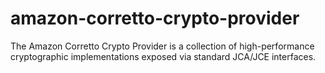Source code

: # amazon-corretto-crypto-provider
The Amazon Corretto Crypto Provider is a collection of high-performance cryptographic implementations exposed via standard JCA/JCE interfaces.
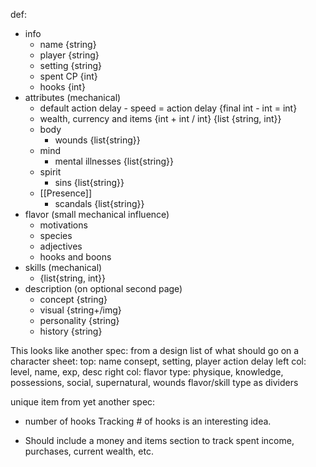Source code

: def:
- info
	- name {string}
	- player {string}
	- setting {string}
	- spent CP {int}
	- hooks {int}
- attributes (mechanical)
	- default action delay - speed = action delay {final int - int = int}
	- wealth, currency and items {int + int / int} {list {string, int}}
	- body
		- wounds {list{string}}
	- mind
		- mental illnesses {list{string}}
	- spirit
		- sins {list{string}}
	- [[Presence]]
		- scandals {list{string}}
- flavor (small mechanical influence)
	- motivations
	- species
	- adjectives
	- hooks and boons
- skills (mechanical)
	- {list{string, int}}
- description (on optional second page)
	- concept {string}
	- visual {string+/img}
	- personality {string}
	- history {string}

This looks like another spec:
from a design list of what should go on a character sheet:
    top: name consept, setting, player action delay
    left col: level, name, exp, desc
    right col: flavor type: physique, knowledge, possessions, social, supernatural, wounds
    flavor/skill type as dividers

unique item from yet another spec:
- number of hooks
Tracking # of hooks is an interesting idea.

- Should include a money and items section to track spent income, purchases, current wealth, etc.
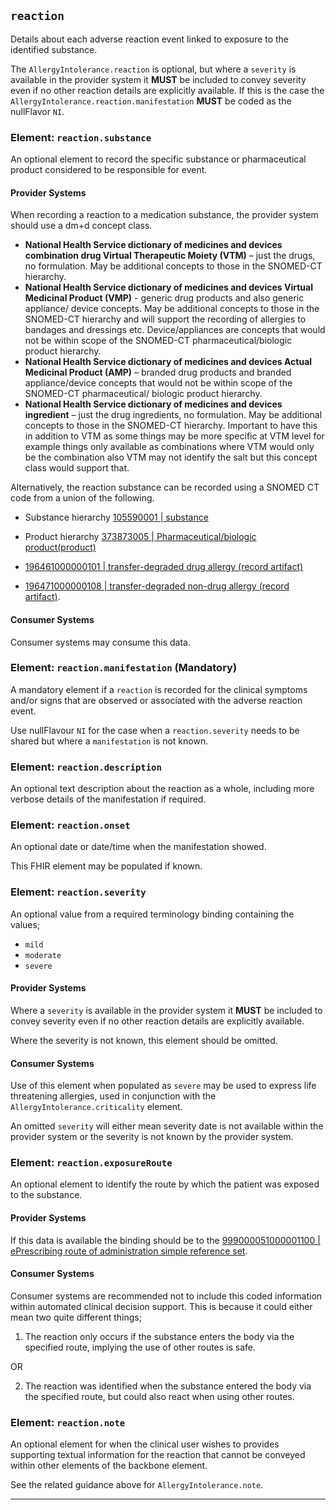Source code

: ## `reaction`
Details about each adverse reaction event linked to exposure to the identified substance.

The `AllergyIntolerance.reaction` is optional, but where a `severity` is available in the provider system it **MUST** be included to convey severity even if no other reaction details are explicitly available. If this is the case the `AllergyIntolerance.reaction.manifestation` **MUST** be coded as the nullFlavor `NI`.

### Element: `reaction.substance`

An optional element to record the specific substance or pharmaceutical product considered to be responsible for event.

#### Provider Systems

When recording a reaction to a medication substance, the provider system should use a dm+d concept class.

- **National Health Service dictionary of medicines and devices combination drug Virtual Therapeutic Moiety (VTM)** – just the drugs, no formulation. May be additional concepts to those in the SNOMED-CT hierarchy.
- **National Health Service dictionary of medicines and devices Virtual Medicinal Product (VMP)** - generic drug products and also generic appliance/ device concepts. May be additional concepts to those in the SNOMED-CT hierarchy and will support the recording of allergies to bandages and dressings etc. Device/appliances are concepts that would not be within scope of the SNOMED-CT pharmaceutical/biologic product hierarchy.
- **National Health Service dictionary of medicines and devices Actual Medicinal Product (AMP)** – branded drug products and branded appliance/device concepts that would not be within scope of the SNOMED-CT pharmaceutical/ biologic product hierarchy.
- **National Health Service dictionary of medicines and devices ingredient** – just the drug ingredients, no formulation. May be additional concepts to those in the SNOMED-CT hierarchy. Important to have this in addition to VTM as some things may be more specific at VTM level for example things only available as combinations where VTM would only be the combination also VTM may not identify the salt but this concept class would support that.

Alternatively, the reaction substance can be recorded using a SNOMED CT code from a union of the following.

- Substance hierarchy [105590001 | substance](https://termbrowser.nhs.uk/?perspective=full&conceptId1=105590001&edition=uk-edition) 

- Product hierarchy [373873005 | Pharmaceutical/biologic product(product)](https://termbrowser.nhs.uk/?perspective=full&conceptId1=373873005&edition=uk-edition) 

- [196461000000101 | transfer-degraded drug allergy (record artifact)](https://termbrowser.nhs.uk/?perspective=full&conceptId1=196461000000101&edition=uk-edition)

- [196471000000108 | transfer-degraded non-drug allergy (record artifact)](https://termbrowser.nhs.uk/?perspective=full&conceptId1=196471000000108&edition=uk-edition).

#### Consumer Systems

Consumer systems may consume this data.

### Element: `reaction.manifestation` (Mandatory)

A mandatory element if a `reaction` is recorded for the clinical symptoms and/or signs that are observed or associated with the adverse reaction event.

Use nullFlavour `NI` for the case when a `reaction.severity` needs to be shared but where a `manifestation` is not known.

### Element: `reaction.description`

An optional text description about the reaction as a whole, including more verbose details of the manifestation if required.

### Element: `reaction.onset`

An optional date or date/time when the manifestation showed.

This FHIR element may be populated if known.

### Element: `reaction.severity`

An optional value from a required terminology binding containing the values;
- `mild`
- `moderate`
- `severe`

#### Provider Systems

Where a `severity` is available in the provider system it **MUST** be included to convey severity even if no other reaction details are explicitly available.

Where the severity is not known, this element should be omitted.

#### Consumer Systems

Use of this element when populated as `severe` may be used to express life threatening allergies, used in conjunction with the `AllergyIntolerance.criticality` element.

An omitted `severity` will either mean severity date is not available within the provider system or the severity is not known by the provider system.

### Element: `reaction.exposureRoute`

An optional element to identify the route by which the patient was exposed to the substance.

#### Provider Systems

If this data is available the binding should be to the [999000051000001100 | ePrescribing route of administration simple reference set](https://termbrowser.nhs.uk/?perspective=full&conceptId1=999000051000001100&edition=uk-edition).

#### Consumer Systems

Consumer systems are recommended not to include this coded information within automated clinical decision support. This is because it could either mean two quite different things;
1. The reaction only occurs if the substance enters the body via the specified route, implying the use of other routes is safe.

OR


2. The reaction was identified when the substance entered the body via the specified route, but could also react when using other routes.

### Element: `reaction.note`

An optional element for when the clinical user wishes to provides supporting textual information for the reaction that cannot be conveyed within other elements of the backbone element.

See the related guidance above for `AllergyIntolerance.note`.

---
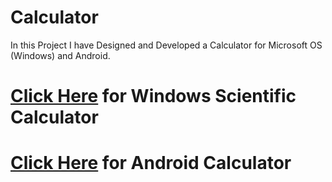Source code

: # Calculator
In this Project I have Designed and Developed a Calculator for Microsoft OS (Windows) and Android.

# <a href="https://github.com/AbdurRahmanG/ScientificCalculatorForWindows" target="_blank">Click Here</a> for Windows Scientific Calculator


# <a href="https://github.com/AbdurRahmanG/ScientificCalculatorForAndroid" target="_blank">Click Here</a> for Android Calculator
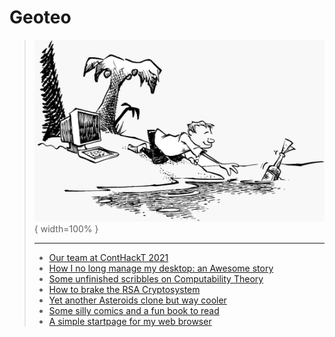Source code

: # Geoteo

> ![](pics/island.png){ width=100% }
>
> ---
>
> - [Our team at ContHackT 2021](conthackt.md)
> - [How I no long manage my desktop: an Awesome story](config.md)
> - [Some unfinished scribbles on Computability Theory](notes.md)
> - [How to brake the RSA Cryptosystem](attack.md)
> - [Yet another Asteroids clone but way cooler](astro.md)
> - [Some silly comics and a fun book to read](comics.md)
> - [A simple startpage for my web browser](start)

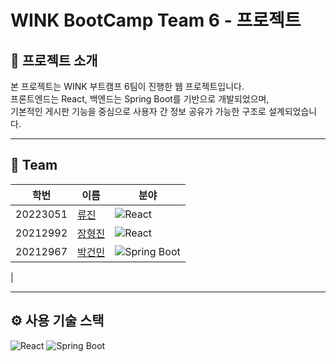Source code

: # WINK BootCamp Team 6 - 프로젝트

## 📌 프로젝트 소개

본 프로젝트는 WINK 부트캠프 6팀이 진행한 웹 프로젝트입니다.  
프론트엔드는 React, 백엔드는 Spring Boot를 기반으로 개발되었으며,  
기본적인 게시판 기능을 중심으로 사용자 간 정보 공유가 가능한 구조로 설계되었습니다.

---

## 👥 Team

| 학번       | 이름                                        | 분야                                                                                                            |
|------------|-------------------------------------------|---------------------------------------------------------------------------------------------------------------|
| 20223051   | [류진](https://github.com/plzzzean)      | ![React](https://img.shields.io/badge/React-61DAFB.svg?style=for-the-badge&logo=react&logoColor=white) |
| 20212992   | [장형진](https://github.com/zang1029)      | ![React](https://img.shields.io/badge/React-61DAFB.svg?style=for-the-badge&logo=react&logoColor=white) |
| 20212967   | [박건민](https://github.com/pkm021118) | ![Spring Boot](https://img.shields.io/badge/Spring%20Boot-6DB33F.svg?style=for-the-badge&logo=spring-boot&logoColor=white)
   |

---

## ⚙️ 사용 기술 스택

![React](https://img.shields.io/badge/React-61DAFB.svg?style=for-the-badge&logo=react&logoColor=white)
![Spring Boot](https://img.shields.io/badge/Spring%20Boot-6DB33F.svg?style=for-the-badge&logo=spring-boot&logoColor=white)
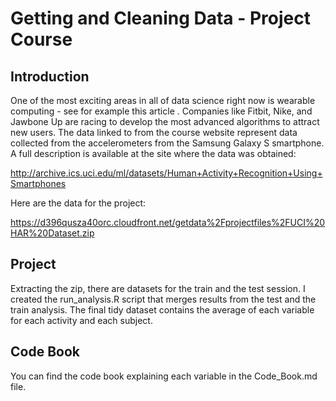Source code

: # Getting and Cleaning Data - Project Course

## Introduction

One of the most exciting areas in all of data science right now is wearable computing - see for example this article . Companies like Fitbit, Nike, and Jawbone Up are racing to develop the most advanced algorithms to attract new users. The data linked to from the course website represent data collected from the accelerometers from the Samsung Galaxy S smartphone. A full description is available at the site where the data was obtained: 

http://archive.ics.uci.edu/ml/datasets/Human+Activity+Recognition+Using+Smartphones 

Here are the data for the project: 

https://d396qusza40orc.cloudfront.net/getdata%2Fprojectfiles%2FUCI%20HAR%20Dataset.zip

## Project

Extracting the zip, there are datasets for the train and the test session.
I created the run_analysis.R script that merges results from the test and the train analysis.
The final tidy dataset contains the average of each variable for each activity and each subject.

## Code Book

You can find the code book explaining each variable in the Code_Book.md file.
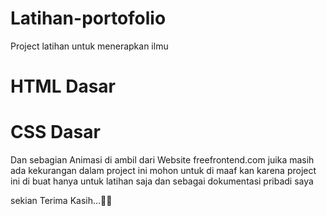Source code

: # Latihan-portofolio

Project latihan untuk menerapkan ilmu 
# HTML Dasar
# CSS Dasar
Dan sebagian Animasi di ambil dari Website freefrontend.com
juika masih ada kekurangan dalam project ini mohon untuk di maaf kan
karena project ini di buat hanya untuk latihan saja dan sebagai 
dokumentasi pribadi saya

sekian Terima Kasih...👋👋

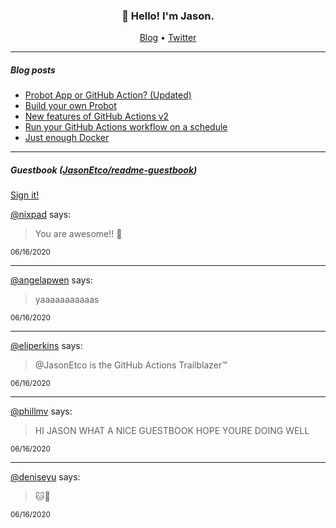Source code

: <h3 align="center">👋 Hello! I'm Jason.</h3>

<p align="center">
  <a href="https://jasonet.co">Blog</a> •
  <a href="https://twitter.com/JasonEtco">Twitter</a>
</p>

---

##### Blog posts

<!--START_SECTION:posts-->
* [Probot App or GitHub Action? (Updated)](https://jasonet.co/posts/probot-app-or-github-action-v2/)
* [Build your own Probot](https://jasonet.co/posts/build-your-own-probot/)
* [New features of GitHub Actions v2](https://jasonet.co/posts/new-features-of-github-actions/)
* [Run your GitHub Actions workflow on a schedule](https://jasonet.co/posts/scheduled-actions/)
* [Just enough Docker](https://jasonet.co/posts/just-enough-docker/)
<!--END_SECTION:posts-->

---

##### Guestbook ([JasonEtco/readme-guestbook](https://github.com/JasonEtco/readme-guestbook))

<a href="https://readme-guestbook.now.sh">Sign it!</a>

<!--START_SECTION:guestbook-->
[@nixpad](https://github.com/nixpad) says:

> You are awesome!! 🌈 

<sup>06/16/2020</sup>


---

[@angelapwen](https://github.com/angelapwen) says:

> yaaaaaaaaaaas

<sup>06/16/2020</sup>


---

[@eliperkins](https://github.com/eliperkins) says:

> @JasonEtco is the GitHub Actions Trailblazer™

<sup>06/16/2020</sup>


---

[@phillmv](https://github.com/phillmv) says:

> HI JASON WHAT A NICE GUESTBOOK HOPE YOURE DOING WELL

<sup>06/16/2020</sup>


---

[@deniseyu](https://github.com/deniseyu) says:

> 🐱👋

<sup>06/16/2020</sup>

<!--END_SECTION:guestbook-->
<!--GUESTBOOK_LIST [{"name":"nixpad","message":"You are awesome!! 🌈 ","date":"06/16/2020"},{"name":"angelapwen","message":"yaaaaaaaaaaas","date":"06/16/2020"},{"name":"eliperkins","message":"@JasonEtco is the GitHub Actions Trailblazer™","date":"06/16/2020"},{"name":"phillmv","message":"HI JASON WHAT A NICE GUESTBOOK HOPE YOURE DOING WELL","date":"06/16/2020"},{"name":"deniseyu","message":"🐱👋","date":"06/16/2020"}]-->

Exercise instructions:
All lines from the beginning of the material above through the line holding "- default action" are to be given again exactly, and no others; pictures do not go in.

The completed task:
Source code

: # amazon-corretto-crypto-provider
The Amazon Corretto Crypto Provider is a collection of high-performance cryptographic implementations exposed via standard JCA/JCE interfaces.
Source code

: def:
- info
	- name {string}
	- player {string}
	- setting {string}
	- spent CP {int}
	- hooks {int}
- attributes (mechanical)
	- default action delay - speed = action delay {final int - int = int}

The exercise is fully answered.